Exercise material: Begin

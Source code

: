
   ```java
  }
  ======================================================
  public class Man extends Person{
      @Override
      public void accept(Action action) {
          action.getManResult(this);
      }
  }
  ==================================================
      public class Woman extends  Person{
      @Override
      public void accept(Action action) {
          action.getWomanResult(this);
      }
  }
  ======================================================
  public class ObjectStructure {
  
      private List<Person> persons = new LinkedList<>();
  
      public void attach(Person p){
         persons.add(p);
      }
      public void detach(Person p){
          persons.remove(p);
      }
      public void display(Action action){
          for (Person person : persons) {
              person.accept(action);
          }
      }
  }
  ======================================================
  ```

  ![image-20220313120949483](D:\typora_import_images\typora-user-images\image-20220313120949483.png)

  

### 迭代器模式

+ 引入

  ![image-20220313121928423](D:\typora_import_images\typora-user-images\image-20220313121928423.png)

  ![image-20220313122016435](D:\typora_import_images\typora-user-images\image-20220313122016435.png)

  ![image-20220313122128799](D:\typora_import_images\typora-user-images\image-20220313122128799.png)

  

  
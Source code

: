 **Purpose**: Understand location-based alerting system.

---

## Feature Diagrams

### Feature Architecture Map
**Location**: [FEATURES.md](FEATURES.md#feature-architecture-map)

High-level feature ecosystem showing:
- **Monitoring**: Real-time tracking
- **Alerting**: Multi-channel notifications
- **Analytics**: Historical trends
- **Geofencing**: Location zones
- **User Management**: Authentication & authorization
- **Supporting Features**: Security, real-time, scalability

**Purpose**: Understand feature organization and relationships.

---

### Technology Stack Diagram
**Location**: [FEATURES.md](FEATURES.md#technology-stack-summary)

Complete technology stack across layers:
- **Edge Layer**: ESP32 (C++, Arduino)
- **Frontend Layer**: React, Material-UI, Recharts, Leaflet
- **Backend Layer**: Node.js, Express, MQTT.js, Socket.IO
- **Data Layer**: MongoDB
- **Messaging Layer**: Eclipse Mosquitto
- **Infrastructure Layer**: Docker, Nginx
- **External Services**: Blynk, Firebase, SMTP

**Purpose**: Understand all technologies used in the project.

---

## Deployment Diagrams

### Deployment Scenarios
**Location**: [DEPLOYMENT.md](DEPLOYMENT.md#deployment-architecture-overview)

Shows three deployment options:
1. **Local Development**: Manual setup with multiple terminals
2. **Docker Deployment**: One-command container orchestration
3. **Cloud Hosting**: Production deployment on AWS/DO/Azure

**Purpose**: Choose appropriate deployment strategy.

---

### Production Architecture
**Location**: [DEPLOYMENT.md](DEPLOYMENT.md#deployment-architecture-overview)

Exercise material: End

▶ [Prompt] Nothing but the lines from the one containing "1. **Local Development**: Manual" through the end of the entries belongs in the answer; repeat them exactly.

▶ [Solution to this exercise]
1. **Local Development**: Manual setup with multiple terminals
2. **Docker Deployment**: One-command container orchestration
3. **Cloud Hosting**: Production deployment on AWS/DO/Azure

**Purpose**: Choose appropriate deployment strategy.

---

### Production Architecture
**Location**: [DEPLOYMENT.md](DEPLOYMENT.md#deployment-architecture-overview)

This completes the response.